Duncan: A lot of good, active members, relatively speaking in the Chicago to Milwaukee area and so it just seemed like it made sense.  It would be easier for more people to get to the midwest, even though it was the north midwest, than it would have been for people getting across the country.  We didn't have a lot of members in California to start with, but we figured the midwest would be easier for people to get to.  Since there were quite a few people in the Milwaukee and Chicago area any how we figured OK, if it's just those we would still get 60-70 people to this thing.  So that's what drove the thing out there and Gary wasn't working at the time, well he was working as a shoemaker I think at that point in time, and so I had managed to convince a bunch of IFW people to cough up another 5 bucks to kind of keep the club going.  I sent Gary money, $35, and Gary came up with 15 and it cost $50 to rent the Horticultural Hall.  That's where the money came from to make the first Gen Con happen.  Partly from IFW and then Gary coughed up about 15 bucks for it.  That's how that actually took place, but Gary ran the whole thing.  I had nothing to do with organizing it.  I just OKed the money that helped make it happen from that point.  And then I went, of course.  Gary did the whole thing.
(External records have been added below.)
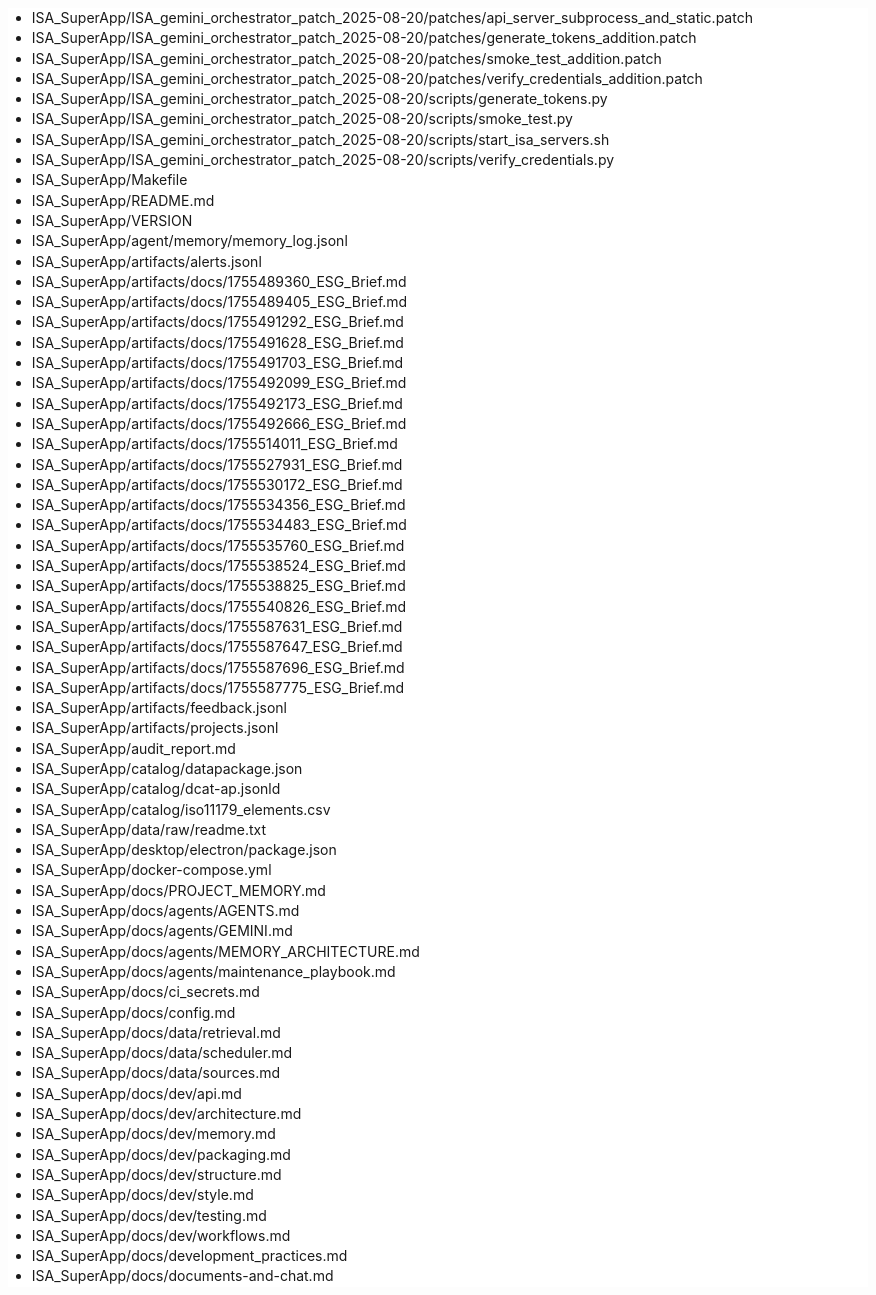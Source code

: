 - ISA_SuperApp/ISA_gemini_orchestrator_patch_2025-08-20/patches/api_server_subprocess_and_static.patch
- ISA_SuperApp/ISA_gemini_orchestrator_patch_2025-08-20/patches/generate_tokens_addition.patch
- ISA_SuperApp/ISA_gemini_orchestrator_patch_2025-08-20/patches/smoke_test_addition.patch
- ISA_SuperApp/ISA_gemini_orchestrator_patch_2025-08-20/patches/verify_credentials_addition.patch
- ISA_SuperApp/ISA_gemini_orchestrator_patch_2025-08-20/scripts/generate_tokens.py
- ISA_SuperApp/ISA_gemini_orchestrator_patch_2025-08-20/scripts/smoke_test.py
- ISA_SuperApp/ISA_gemini_orchestrator_patch_2025-08-20/scripts/start_isa_servers.sh
- ISA_SuperApp/ISA_gemini_orchestrator_patch_2025-08-20/scripts/verify_credentials.py
- ISA_SuperApp/Makefile
- ISA_SuperApp/README.md
- ISA_SuperApp/VERSION
- ISA_SuperApp/agent/memory/memory_log.jsonl
- ISA_SuperApp/artifacts/alerts.jsonl
- ISA_SuperApp/artifacts/docs/1755489360_ESG_Brief.md
- ISA_SuperApp/artifacts/docs/1755489405_ESG_Brief.md
- ISA_SuperApp/artifacts/docs/1755491292_ESG_Brief.md
- ISA_SuperApp/artifacts/docs/1755491628_ESG_Brief.md
- ISA_SuperApp/artifacts/docs/1755491703_ESG_Brief.md
- ISA_SuperApp/artifacts/docs/1755492099_ESG_Brief.md
- ISA_SuperApp/artifacts/docs/1755492173_ESG_Brief.md
- ISA_SuperApp/artifacts/docs/1755492666_ESG_Brief.md
- ISA_SuperApp/artifacts/docs/1755514011_ESG_Brief.md
- ISA_SuperApp/artifacts/docs/1755527931_ESG_Brief.md
- ISA_SuperApp/artifacts/docs/1755530172_ESG_Brief.md
- ISA_SuperApp/artifacts/docs/1755534356_ESG_Brief.md
- ISA_SuperApp/artifacts/docs/1755534483_ESG_Brief.md
- ISA_SuperApp/artifacts/docs/1755535760_ESG_Brief.md
- ISA_SuperApp/artifacts/docs/1755538524_ESG_Brief.md
- ISA_SuperApp/artifacts/docs/1755538825_ESG_Brief.md
- ISA_SuperApp/artifacts/docs/1755540826_ESG_Brief.md
- ISA_SuperApp/artifacts/docs/1755587631_ESG_Brief.md
- ISA_SuperApp/artifacts/docs/1755587647_ESG_Brief.md
- ISA_SuperApp/artifacts/docs/1755587696_ESG_Brief.md
- ISA_SuperApp/artifacts/docs/1755587775_ESG_Brief.md
- ISA_SuperApp/artifacts/feedback.jsonl
- ISA_SuperApp/artifacts/projects.jsonl
- ISA_SuperApp/audit_report.md
- ISA_SuperApp/catalog/datapackage.json
- ISA_SuperApp/catalog/dcat-ap.jsonld
- ISA_SuperApp/catalog/iso11179_elements.csv
- ISA_SuperApp/data/raw/readme.txt
- ISA_SuperApp/desktop/electron/package.json
- ISA_SuperApp/docker-compose.yml
- ISA_SuperApp/docs/PROJECT_MEMORY.md
- ISA_SuperApp/docs/agents/AGENTS.md
- ISA_SuperApp/docs/agents/GEMINI.md
- ISA_SuperApp/docs/agents/MEMORY_ARCHITECTURE.md
- ISA_SuperApp/docs/agents/maintenance_playbook.md
- ISA_SuperApp/docs/ci_secrets.md
- ISA_SuperApp/docs/config.md
- ISA_SuperApp/docs/data/retrieval.md
- ISA_SuperApp/docs/data/scheduler.md
- ISA_SuperApp/docs/data/sources.md
- ISA_SuperApp/docs/dev/api.md
- ISA_SuperApp/docs/dev/architecture.md
- ISA_SuperApp/docs/dev/memory.md
- ISA_SuperApp/docs/dev/packaging.md
- ISA_SuperApp/docs/dev/structure.md
- ISA_SuperApp/docs/dev/style.md
- ISA_SuperApp/docs/dev/testing.md
- ISA_SuperApp/docs/dev/workflows.md
- ISA_SuperApp/docs/development_practices.md
- ISA_SuperApp/docs/documents-and-chat.md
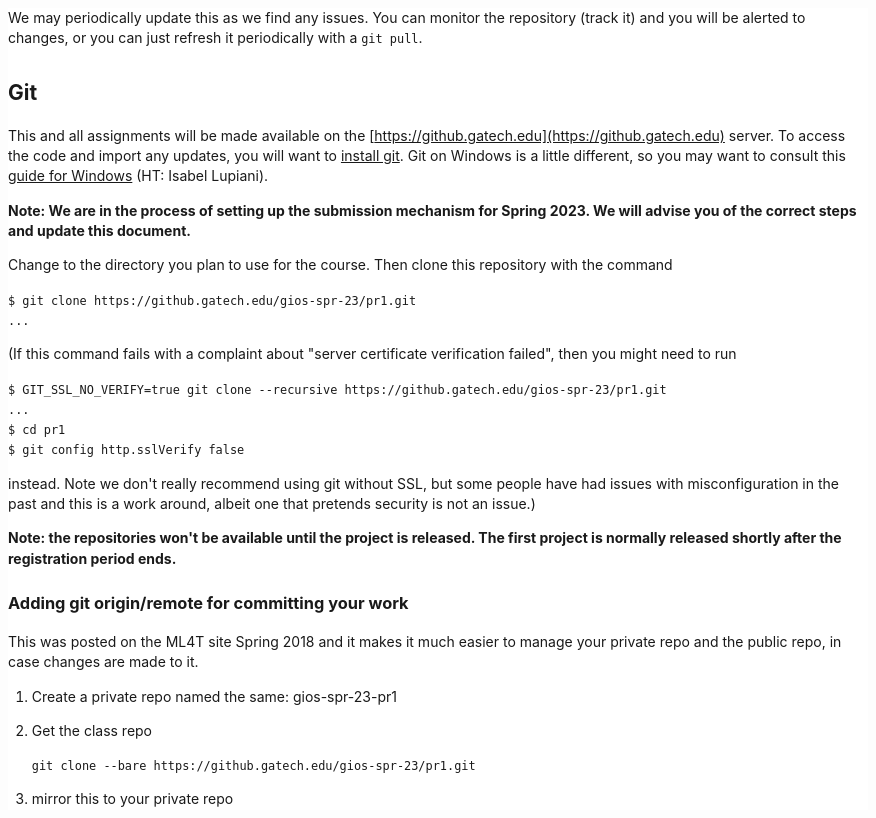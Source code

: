 We may periodically update this as we find any issues.  You can monitor the
repository (track it) and you will be alerted to changes, or you can just
refresh it periodically with a `git pull`.

## Git

This and all assignments will be made available on the
[https://github.gatech.edu](https://github.gatech.edu) server.  To access the
code and import any updates, you will want to [install
git](https://git-scm.com/book/en/v2/Getting-Started-Installing-Git).  Git on
Windows is a little different, so you may want to consult this [guide for
Windows](https://docs.google.com/document/d/1_geDGrI0JlHHtnJY0P5pe6yU3E19NLEejdAOyDloqdQ/edit?usp=sharing)
(HT: Isabel Lupiani).

**Note: We are in the process of setting up the submission mechanism for Spring 2023.  We will advise you of the correct steps and update this document.**

Change to the directory you plan to use for the course.  Then clone this repository with the command

```console
$ git clone https://github.gatech.edu/gios-spr-23/pr1.git
...
```

(If this command fails with a complaint about "server certificate verification failed", then you might need to run

```console
$ GIT_SSL_NO_VERIFY=true git clone --recursive https://github.gatech.edu/gios-spr-23/pr1.git
...
$ cd pr1
$ git config http.sslVerify false
```

instead. Note we don't really recommend using git without SSL, but some people have had issues with misconfiguration in the past and this is a work around, albeit one that
pretends security is not an issue.)

**Note: the repositories won't be available until the project is released.  The first project is normally released shortly after the registration period ends.**

### Adding git origin/remote for committing your work

This was posted on the ML4T site Spring 2018 and it makes it much easier to manage your private repo and the public repo, in case changes are made to it.

1) Create a private repo named the same: gios-spr-23-pr1

2) Get the class repo

   ```console
   git clone --bare https://github.gatech.edu/gios-spr-23/pr1.git
   ```

3) mirror this to your private repo
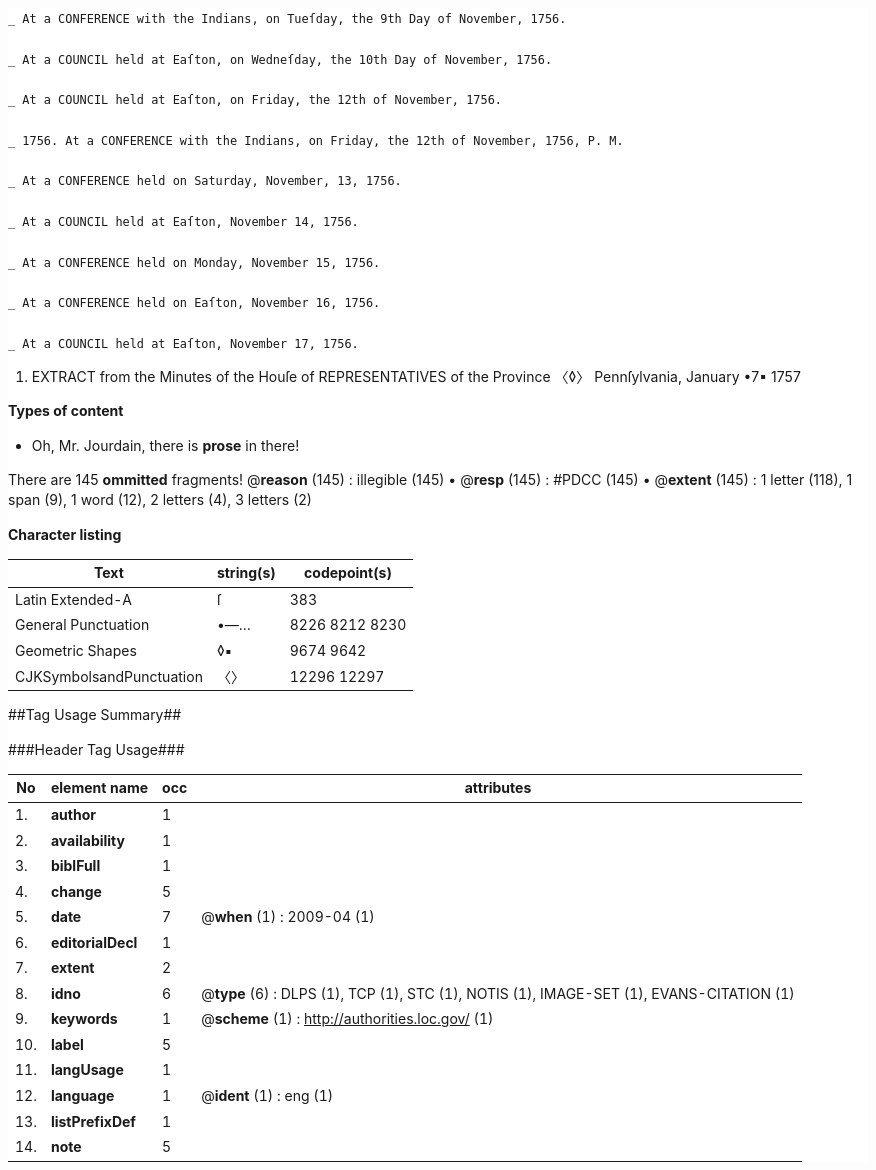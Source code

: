    _ At a CONFERENCE with the Indians, on Tueſday, the 9th Day of November, 1756.

    _ At a COUNCIL held at Eaſton, on Wedneſday, the 10th Day of November, 1756.

    _ At a COUNCIL held at Eaſton, on Friday, the 12th of November, 1756.

    _ 1756. At a CONFERENCE with the Indians, on Friday, the 12th of November, 1756, P. M.

    _ At a CONFERENCE held on Saturday, November, 13, 1756.

    _ At a COUNCIL held at Eaſton, November 14, 1756.

    _ At a CONFERENCE held on Monday, November 15, 1756.

    _ At a CONFERENCE held on Eaſton, November 16, 1756.

    _ At a COUNCIL held at Eaſton, November 17, 1756.

1. EXTRACT from the Minutes of the Houſe of REPRESENTATIVES of the Province 〈◊〉 Pennſylvania, January •7▪ 1757

**Types of content**

  * Oh, Mr. Jourdain, there is **prose** in there!

There are 145 **ommitted** fragments! 
 @__reason__ (145) : illegible (145)  •  @__resp__ (145) : #PDCC (145)  •  @__extent__ (145) : 1 letter (118), 1 span (9), 1 word (12), 2 letters (4), 3 letters (2)

**Character listing**


|Text|string(s)|codepoint(s)|
|---|---|---|
|Latin Extended-A|ſ|383|
|General Punctuation|•—…|8226 8212 8230|
|Geometric Shapes|◊▪|9674 9642|
|CJKSymbolsandPunctuation|〈〉|12296 12297|

##Tag Usage Summary##

###Header Tag Usage###

|No|element name|occ|attributes|
|---|---|---|---|
|1.|__author__|1||
|2.|__availability__|1||
|3.|__biblFull__|1||
|4.|__change__|5||
|5.|__date__|7| @__when__ (1) : 2009-04 (1)|
|6.|__editorialDecl__|1||
|7.|__extent__|2||
|8.|__idno__|6| @__type__ (6) : DLPS (1), TCP (1), STC (1), NOTIS (1), IMAGE-SET (1), EVANS-CITATION (1)|
|9.|__keywords__|1| @__scheme__ (1) : http://authorities.loc.gov/ (1)|
|10.|__label__|5||
|11.|__langUsage__|1||
|12.|__language__|1| @__ident__ (1) : eng (1)|
|13.|__listPrefixDef__|1||
|14.|__note__|5||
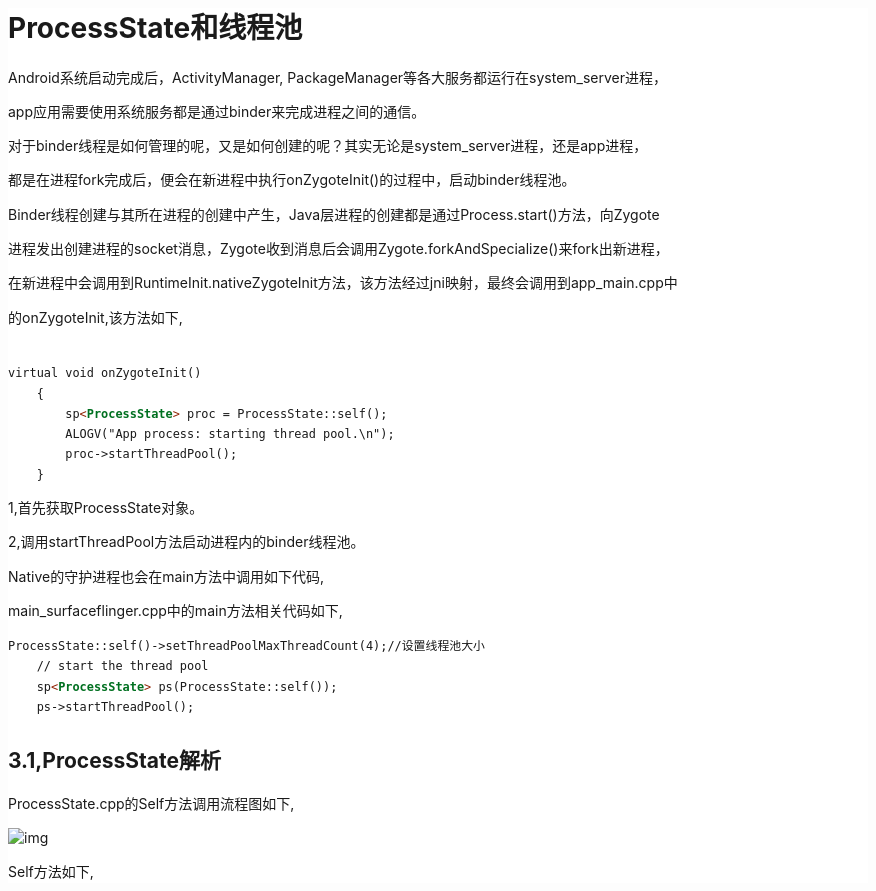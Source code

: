 # ProcessState和线程池

   Android系统启动完成后，ActivityManager, PackageManager等各大服务都运行在system_server进程，

app应用需要使用系统服务都是通过binder来完成进程之间的通信。

   对于binder线程是如何管理的呢，又是如何创建的呢？其实无论是system_server进程，还是app进程，

都是在进程fork完成后，便会在新进程中执行onZygoteInit()的过程中，启动binder线程池。

  Binder线程创建与其所在进程的创建中产生，Java层进程的创建都是通过Process.start()方法，向Zygote

进程发出创建进程的socket消息，Zygote收到消息后会调用Zygote.forkAndSpecialize()来fork出新进程，

在新进程中会调用到RuntimeInit.nativeZygoteInit方法，该方法经过jni映射，最终会调用到app_main.cpp中

的onZygoteInit,该方法如下,



```html

virtual void onZygoteInit()
    {
        sp<ProcessState> proc = ProcessState::self();
        ALOGV("App process: starting thread pool.\n");
        proc->startThreadPool();
	}
```



1,首先获取ProcessState对象。

2,调用startThreadPool方法启动进程内的binder线程池。

 

Native的守护进程也会在main方法中调用如下代码,

main_surfaceflinger.cpp中的main方法相关代码如下,

```html
ProcessState::self()->setThreadPoolMaxThreadCount(4);//设置线程池大小
    // start the thread pool
    sp<ProcessState> ps(ProcessState::self());
    ps->startThreadPool();
```



## 3.1,ProcessState解析



ProcessState.cpp的Self方法调用流程图如下,

![img](https://img-blog.csdn.net/20170612194721484?watermark/2/text/aHR0cDovL2Jsb2cuY3Nkbi5uZXQvdTAxMjQzOTQxNg==/font/5a6L5L2T/fontsize/400/fill/I0JBQkFCMA==/dissolve/70/gravity/Center)



Self方法如下,

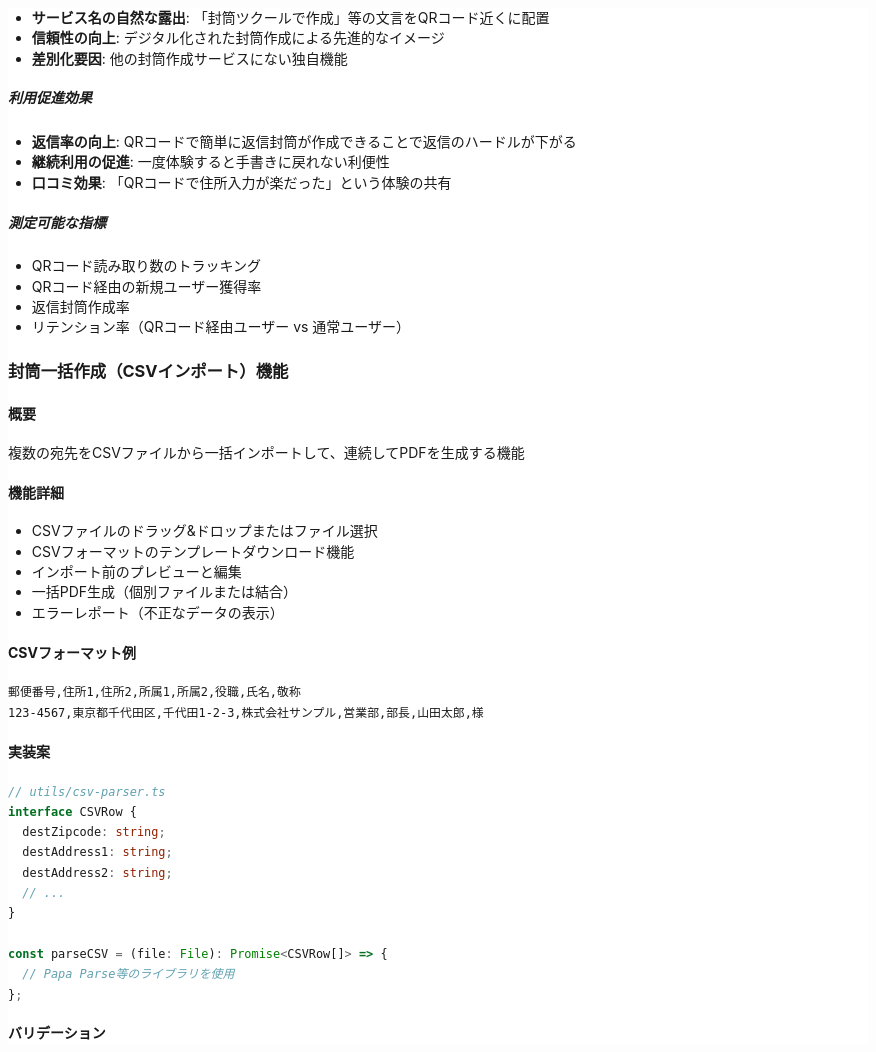 - **サービス名の自然な露出**: 「封筒ツクールで作成」等の文言をQRコード近くに配置
- **信頼性の向上**: デジタル化された封筒作成による先進的なイメージ
- **差別化要因**: 他の封筒作成サービスにない独自機能

##### 利用促進効果

- **返信率の向上**: QRコードで簡単に返信封筒が作成できることで返信のハードルが下がる
- **継続利用の促進**: 一度体験すると手書きに戻れない利便性
- **口コミ効果**: 「QRコードで住所入力が楽だった」という体験の共有

##### 測定可能な指標

- QRコード読み取り数のトラッキング
- QRコード経由の新規ユーザー獲得率
- 返信封筒作成率
- リテンション率（QRコード経由ユーザー vs 通常ユーザー）

### 封筒一括作成（CSVインポート）機能

#### 概要

複数の宛先をCSVファイルから一括インポートして、連続してPDFを生成する機能

#### 機能詳細

- CSVファイルのドラッグ&ドロップまたはファイル選択
- CSVフォーマットのテンプレートダウンロード機能
- インポート前のプレビューと編集
- 一括PDF生成（個別ファイルまたは結合）
- エラーレポート（不正なデータの表示）

#### CSVフォーマット例

```csv
郵便番号,住所1,住所2,所属1,所属2,役職,氏名,敬称
123-4567,東京都千代田区,千代田1-2-3,株式会社サンプル,営業部,部長,山田太郎,様
```

#### 実装案

```typescript
// utils/csv-parser.ts
interface CSVRow {
  destZipcode: string;
  destAddress1: string;
  destAddress2: string;
  // ...
}

const parseCSV = (file: File): Promise<CSVRow[]> => {
  // Papa Parse等のライブラリを使用
};
```

#### バリデーション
Shoemaker: I know you weren't able to make many Gen Cons.  You said you've only been to 2 so far, 3 this year with 50.  Do you think Gen Con was ultimately a success for the IFW?

Duncan: Well, I mean, up to Gen Con 5 or 6 it was still all about wargaming.  Because, Dungeons & Dragons didn't come out officially until around 74, and 75 it started getting a lot of steam.  So that was about Gen Con 6, in that area, Gen Con 7.  And so the IFW was basically board gaming/wargaming club.  When Dungeons & Dragons came out that began to take over Gen Con.  Now I don't really know how much wargaming is done at Gen Con anymore.  I do know Gen Con is a massive vendor event and there are tons of vendors there with board games and stuff.  But over the years I believe Gen Cons become more and more associated with Dungeons & Dragons and maybe Magic the Gathering and maybe some fantasy cosplay stuff.  I don't know how much wargame  emphasis there is at Gen Con anymore.  I am interested in seeing that when I go this year.

Shoemaker: Do you have a favorite Gen Con, why?

Duncan: The first, because it was my first ftf meeting with the IFW folks in that area and led to other visits with Gary, including before D&D was published when he sat me down in his porch/den (with his son Ernie) and gave me a piece of graph paper to try a new game he was coming up with.  No characters, just me going through his dungeon -- at least until his wife called a halt 'cause it was getting late and Ernie had school the next day :-).

Shoemaker: Do you have a favorite event, why?

Duncan: Board games by Avalon Hill were always my favorite during those early years.

Shoemaker: Is there anything you miss about Gen Con that isn't done in the more recent shows?

Duncan: It has become a "show" and is only tangentially about the gaming (except D&D and maybe MtG)  these days or so it seems.

Shoemaker: What kinds of games did/do you tend to play and/or run?

Duncan: At this 50th, Bill and I will be speaking and I will just experience the event and meet some other boardgaming folks like people from the DiceTower and several publisher folks I know.  At the early ones, I played Diplomacy and Avalon Hill wargames.  At GenCon 5, Richard Hamblen showed us Magic Realm, the first substantial fantasy-based boardgame that I remember.

Shoemaker: What have been some (other) major transitions of Gen Con you have noticed?

Duncan: Like I said, it has become a lot about vendors and the game publishing business and no longer about wargaming.